**Exercise objective:** The answer should consist of each line below that contains the word "several".

+ + + + + + +

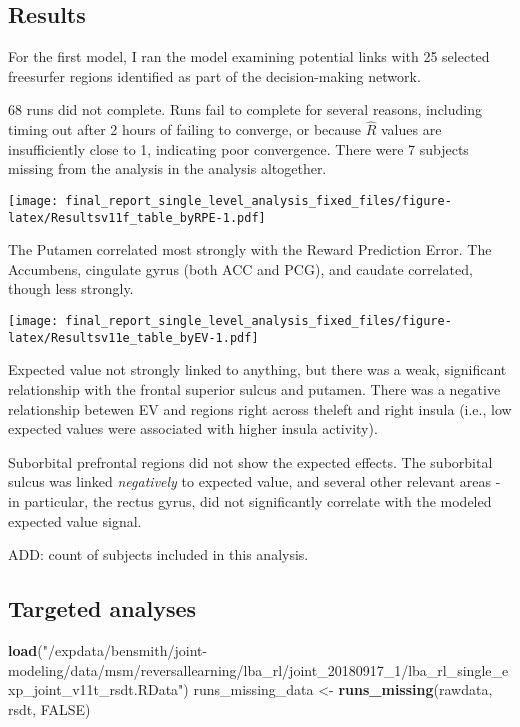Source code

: \documentclass[]{article}
\newenvironment{Shaded}{\begin{snugshade}}{\end{snugshade}}
\newcommand{\KeywordTok}[1]{\textcolor[rgb]{0.13,0.29,0.53}{\textbf{{#1}}}}
\newcommand{\StringTok}[1]{\textcolor[rgb]{0.31,0.60,0.02}{{#1}}}
\newcommand{\OtherTok}[1]{\textcolor[rgb]{0.56,0.35,0.01}{{#1}}}
\newcommand{\NormalTok}[1]{{#1}}
\begin{document}
\subsection{Results}\label{results}

For the first model, I ran the model examining potential links with 25
selected freesurfer regions identified as part of the decision-making
network.

68 runs did not complete. Runs fail to complete for several reasons,
including timing out after 2 hours of failing to converge, or because
\(\hat{R}\) values are insufficiently close to 1, indicating poor
convergence. There were 7 subjects missing from the analysis in the
analysis altogether.

\texttt{[image: final\_report\_single\_level\_analysis\_fixed\_files/figure-latex/Resultsv11f\_table\_byRPE-1.pdf]}

The Putamen correlated most strongly with the Reward Prediction Error.
The Accumbens, cingulate gyrus (both ACC and PCG), and caudate
correlated, though less strongly.

\texttt{[image: final\_report\_single\_level\_analysis\_fixed\_files/figure-latex/Resultsv11e\_table\_byEV-1.pdf]}

Expected value not strongly linked to anything, but there was a weak,
significant relationship with the frontal superior sulcus and putamen.
There was a negative relationship betewen EV and regions right across
theleft and right insula (i.e., low expected values were associated with
higher insula activity).

Suborbital prefrontal regions did not show the expected effects. The
suborbital sulcus was linked \emph{negatively} to expected value, and
several other relevant areas - in particular, the rectus gyrus, did not
significantly correlate with the modeled expected value signal.

ADD: count of subjects included in this analysis.

\subsection{Targeted analyses}\label{targeted-analyses}

\begin{Shaded}
\begin{Highlighting}[]
\KeywordTok{load}\NormalTok{(}\StringTok{"/expdata/bensmith/joint-modeling/data/msm/reversallearning/lba_rl/joint_20180917_1/lba_rl_single_exp_joint_v11t_rsdt.RData"}\NormalTok{)}
\NormalTok{runs_missing_data <-}\StringTok{ }\KeywordTok{runs_missing}\NormalTok{(rawdata, rsdt, }\OtherTok{FALSE}\NormalTok{)}
\end{Highlighting}
\end{Shaded}
\end{document}
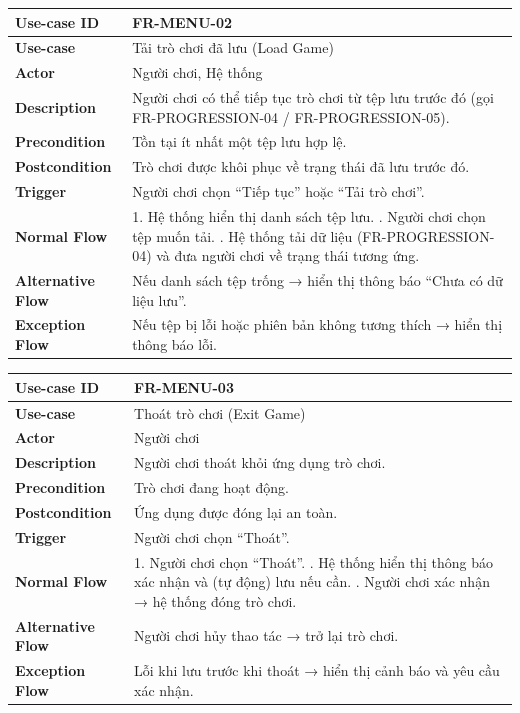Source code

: \begin{table}[H]
\centering
\begin{tabular}{|p{4cm}|p{10cm}|}
\hline
\textbf{Use-case ID} & FR-MENU-02 \\ \hline
\textbf{Use-case} & Tải trò chơi đã lưu (Load Game) \\ \hline
\textbf{Actor} & Người chơi, Hệ thống \\ \hline
\textbf{Description} & Người chơi có thể tiếp tục trò chơi từ tệp lưu trước đó (gọi FR-PROGRESSION-04 / FR-PROGRESSION-05). \\ \hline
\textbf{Precondition} & Tồn tại ít nhất một tệp lưu hợp lệ. \\ \hline
\textbf{Postcondition} & Trò chơi được khôi phục về trạng thái đã lưu trước đó. \\ \hline
\textbf{Trigger} & Người chơi chọn “Tiếp tục” hoặc “Tải trò chơi”. \\ \hline
\textbf{Normal Flow} &
1. Hệ thống hiển thị danh sách tệp lưu. \newline
2. Người chơi chọn tệp muốn tải. \newline
3. Hệ thống tải dữ liệu (FR-PROGRESSION-04) và đưa người chơi về trạng thái tương ứng. \\ \hline
\textbf{Alternative Flow} &
Nếu danh sách tệp trống → hiển thị thông báo “Chưa có dữ liệu lưu”. \\ \hline
\textbf{Exception Flow} &
Nếu tệp bị lỗi hoặc phiên bản không tương thích → hiển thị thông báo lỗi. \\ \hline
\end{tabular}
\end{table}


\begin{table}[H]
\centering
\begin{tabular}{|p{4cm}|p{10cm}|}
\hline
\textbf{Use-case ID} & FR-MENU-03 \\ \hline
\textbf{Use-case} & Thoát trò chơi (Exit Game) \\ \hline
\textbf{Actor} & Người chơi \\ \hline
\textbf{Description} & Người chơi thoát khỏi ứng dụng trò chơi. \\ \hline
\textbf{Precondition} & Trò chơi đang hoạt động. \\ \hline
\textbf{Postcondition} & Ứng dụng được đóng lại an toàn. \\ \hline
\textbf{Trigger} & Người chơi chọn “Thoát”. \\ \hline
\textbf{Normal Flow} &
1. Người chơi chọn “Thoát”. \newline
2. Hệ thống hiển thị thông báo xác nhận và (tự động) lưu nếu cần. \newline
3. Người chơi xác nhận → hệ thống đóng trò chơi. \\ \hline
\textbf{Alternative Flow} &
Người chơi hủy thao tác → trở lại trò chơi. \\ \hline
\textbf{Exception Flow} &
Lỗi khi lưu trước khi thoát → hiển thị cảnh báo và yêu cầu xác nhận. \\ \hline
\end{tabular}
\end{table}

+ + + + + + +

**Response to this task:**
68 runs did not complete. Runs fail to complete for several reasons,
several other relevant areas - in particular, the rectus gyrus, did not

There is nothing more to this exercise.